* Required work *
Filter the listing so that only lines with the word "were" remain.

▼

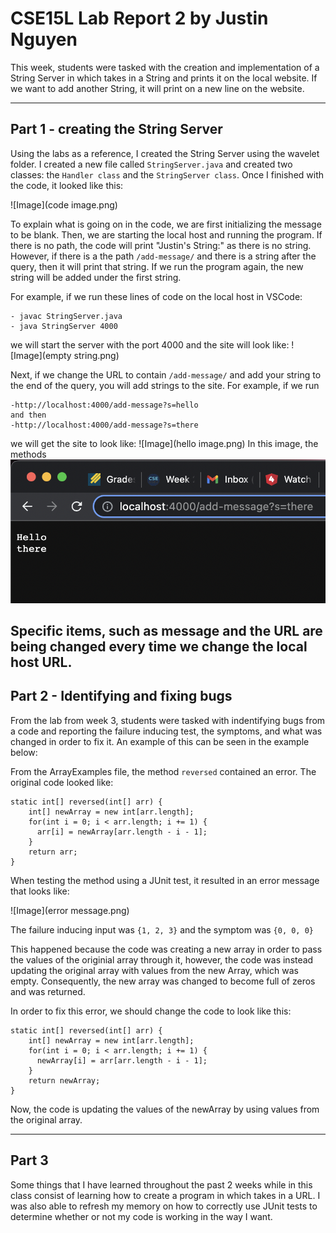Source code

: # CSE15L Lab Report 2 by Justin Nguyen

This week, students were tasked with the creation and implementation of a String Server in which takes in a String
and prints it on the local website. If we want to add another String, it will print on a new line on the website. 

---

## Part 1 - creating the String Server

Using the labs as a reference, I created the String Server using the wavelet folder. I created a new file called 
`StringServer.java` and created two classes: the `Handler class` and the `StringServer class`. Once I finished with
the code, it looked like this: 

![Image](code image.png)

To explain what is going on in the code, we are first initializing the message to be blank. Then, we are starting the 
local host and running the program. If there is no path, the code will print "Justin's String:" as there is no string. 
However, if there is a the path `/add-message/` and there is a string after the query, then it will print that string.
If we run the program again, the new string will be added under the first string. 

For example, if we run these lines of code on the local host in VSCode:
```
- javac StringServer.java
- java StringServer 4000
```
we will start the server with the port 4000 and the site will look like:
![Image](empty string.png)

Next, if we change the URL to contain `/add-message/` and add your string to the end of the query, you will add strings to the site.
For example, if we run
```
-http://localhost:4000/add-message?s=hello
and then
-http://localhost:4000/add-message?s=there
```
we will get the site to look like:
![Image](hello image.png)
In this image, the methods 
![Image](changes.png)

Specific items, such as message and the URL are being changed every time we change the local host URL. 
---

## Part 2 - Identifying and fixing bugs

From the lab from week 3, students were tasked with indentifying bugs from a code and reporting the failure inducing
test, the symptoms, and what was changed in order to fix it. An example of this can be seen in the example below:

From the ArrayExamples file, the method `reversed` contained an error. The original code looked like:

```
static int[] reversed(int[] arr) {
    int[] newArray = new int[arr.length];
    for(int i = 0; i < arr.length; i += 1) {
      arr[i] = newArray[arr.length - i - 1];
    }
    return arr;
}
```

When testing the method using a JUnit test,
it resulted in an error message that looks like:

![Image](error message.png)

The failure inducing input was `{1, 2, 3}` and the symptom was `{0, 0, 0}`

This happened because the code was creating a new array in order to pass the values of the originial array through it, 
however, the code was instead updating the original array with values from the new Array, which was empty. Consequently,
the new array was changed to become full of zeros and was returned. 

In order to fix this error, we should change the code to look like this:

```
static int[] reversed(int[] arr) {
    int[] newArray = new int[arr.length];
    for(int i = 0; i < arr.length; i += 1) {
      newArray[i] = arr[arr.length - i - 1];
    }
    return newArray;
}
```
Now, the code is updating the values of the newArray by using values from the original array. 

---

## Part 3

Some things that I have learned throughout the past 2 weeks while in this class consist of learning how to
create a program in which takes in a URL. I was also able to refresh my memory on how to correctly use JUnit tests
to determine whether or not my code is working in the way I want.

▲

* Solved exercise *
This week, students were tasked with the creation and implementation of a String Server in which takes in a String
From the lab from week 3, students were tasked with indentifying bugs from a code and reporting the failure inducing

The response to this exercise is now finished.